The channel mostly showed American two-star movies. Each movie was shown many times over the course of several days.

== History ==
TV 2 Film was launched on November 1, 2005, at 9 p.m. The first program to air was the Danish feature film The Green Butchers. The channel was developed from a film strand on TV 2 called "en go' film uden afbrydelser" ("A good movie without interruptions"). Initially, the channel carried advertising between the films, but this practise was discontinued in 2007 as the advertising sales had remained modest.
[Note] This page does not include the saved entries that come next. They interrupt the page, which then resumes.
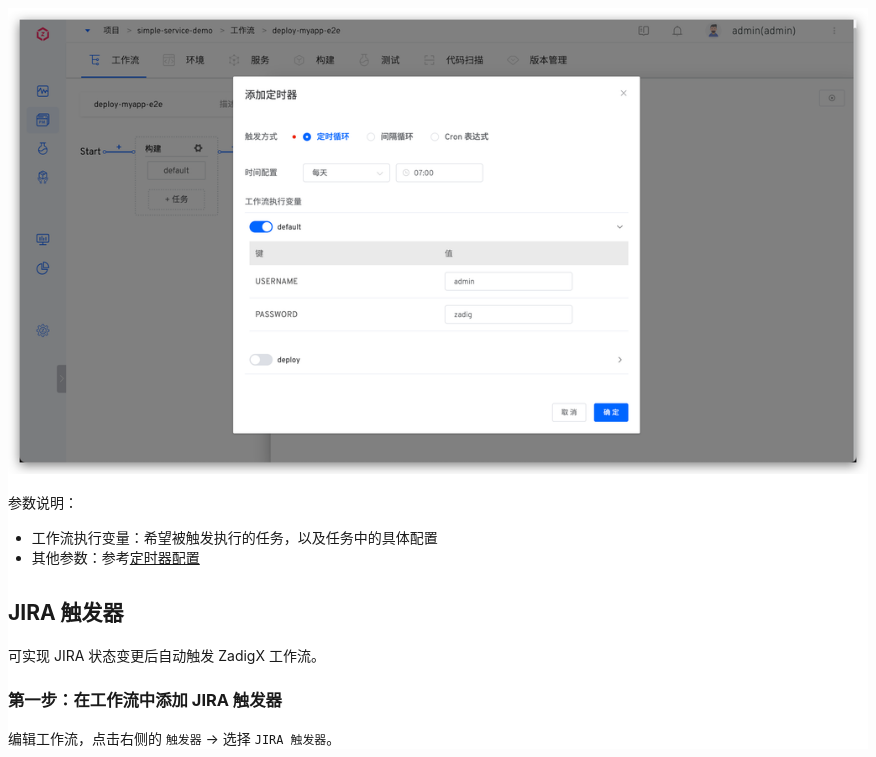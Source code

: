 ![工作流触发器](../../../_images/common_workflow_config_timer_1.png)

参数说明：

- 工作流执行变量：希望被触发执行的任务，以及任务中的具体配置
- 其他参数：参考[定时器配置](/ZadigX%20dev/project/workflow/#定时器)

## JIRA 触发器

可实现 JIRA 状态变更后自动触发 ZadigX 工作流。

### 第一步：在工作流中添加 JIRA 触发器

编辑工作流，点击右侧的 `触发器` -> 选择 `JIRA 触发器`。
In August 2008, the channel started broadcasting in the widescreen format. This was followed by the launch of a high-definition simulcast of the channel on January 1, 2009.

On satellite, TV 2 Film (as well as TV 2 Charlie) was initially exclusively available via Canal Digital. The competing Viasat platform started broadcasting the channels in January 2009. From 1 November 2009, the channel also became available terrestrially (via Viaccess-technology by Boxer-approved digital boxes and cards), the same date as Denmark closed down all analogue terrestrial broadcasting and started up DVB-T and MPEG2/MPEG4 digital terrestrial broadcasting. Since then, DVB-T2 was introduced for HD and TV2 Film is now terrestrially broadcast both as HD (through DVB-T2 & MPEG4) and SD (through DVB-T and MPEG4).

In January 2012, the channel was dropped by Denmark's leading cable provider YouSee after they failed to agree on pricing and conditions. The penetration dropped further in January 2013, when Viasat dropped TV 2 Film. After that, the channel would only be available via Canal Digital, Boxer, Stofa and smaller IPTV and cable providers.

In August 2014, TV 2 announced that TV 2 Film was to be closed down and replaced by a then unnamed sports channel in early 2015.